Once I did get used to it though – after days of misspelling words and typing quite slowly – the overall experience is just fine. It is basically like using a keyboard with shorter Cherry MX Reds – that’s exactly what these switches are.
For me that’s fine but, my preference is for heavier, clicky switches – like MX Blues, or even Greens. I also prefer the longer travel distance of a full-size switch. If there was an MX Low Profile Blue, I think I may well get on with that better. Of course, that’s not to say there’s anything wrong with the SK630 and its Low Profile Reds, it’s just that the world of mechanical keyboards is all about personal preference – so if you like the idea of a shallower MX Red switch, you’re in luck. If you don’t – well, the SK630 isn’t for you given it is only available with these switches.

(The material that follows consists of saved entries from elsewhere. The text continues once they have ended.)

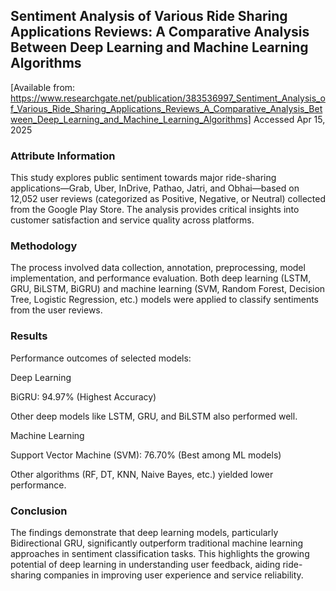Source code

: 
##  Sentiment Analysis of Various Ride Sharing Applications Reviews: A Comparative Analysis Between Deep Learning and Machine Learning Algorithms
[Available from: https://www.researchgate.net/publication/383536997_Sentiment_Analysis_of_Various_Ride_Sharing_Applications_Reviews_A_Comparative_Analysis_Between_Deep_Learning_and_Machine_Learning_Algorithms]
Accessed Apr 15, 2025

### Attribute Information
This study explores public sentiment towards major ride-sharing applications—Grab, Uber, InDrive, Pathao, Jatri, and Obhai—based on 12,052 user reviews (categorized as Positive, Negative, or Neutral) collected from the Google Play Store. The analysis provides critical insights into customer satisfaction and service quality across platforms.

### Methodology
The process involved data collection, annotation, preprocessing, model implementation, and performance evaluation. Both deep learning (LSTM, GRU, BiLSTM, BiGRU) and machine learning (SVM, Random Forest, Decision Tree, Logistic Regression, etc.) models were applied to classify sentiments from the user reviews.

### Results
Performance outcomes of selected models:

Deep Learning

BiGRU: 94.97% (Highest Accuracy)

Other deep models like LSTM, GRU, and BiLSTM also performed well.

Machine Learning

Support Vector Machine (SVM): 76.70% (Best among ML models)

Other algorithms (RF, DT, KNN, Naive Bayes, etc.) yielded lower performance.

### Conclusion
The findings demonstrate that deep learning models, particularly Bidirectional GRU, significantly outperform traditional machine learning approaches in sentiment classification tasks. This highlights the growing potential of deep learning in understanding user feedback, aiding ride-sharing companies in improving user experience and service reliability.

I had a good time gaming with the SK630, though. The 1.2mm actuation distance is quite low, so you’re getting a faster response from a full-size mechanical switch. If you’re a casual gamer like me, that isn’t going to suddenly transform you into a top FPS player – but it is certainly something. The SK630 also sports both 6-key and n-key rollover (for use with both legacy machines and modern systems) so you won’t run into issues when pressing a lot of keys at once, either.
Other features worth mentioning include the wide variety of on-the-fly controls available with the SK630. Most of these features are accessible by using Fn+ function keys – for instance, you can record a macro by using F11, cycle through the RGB modes using F5, or use F2/F3/F4 to manually choose a static colour backlight.
I do like this functionality as it means you can effectively do away with software without losing out on the features. There’s a lot going on on the function keys so using software can be easier if you want to record a macro or change the backlighting fast – but that obviously requires having software installed, which might not always be possible.
One thing that has baffled me for years about Cooler Master keyboards, however – and I am still at a loss as to why this has not yet been implemented – is why there is no master LED brightness control. You can manually adjust the different red, green and blue brightness levels, thus creating your own custom colour – but once you have found the desired colour, there is no on-board master brightness control. Thus, if you want to turn down the brightness, you are forced to use software, or go back and manually adjust each of the red, green and blue channels to get a lower brightness.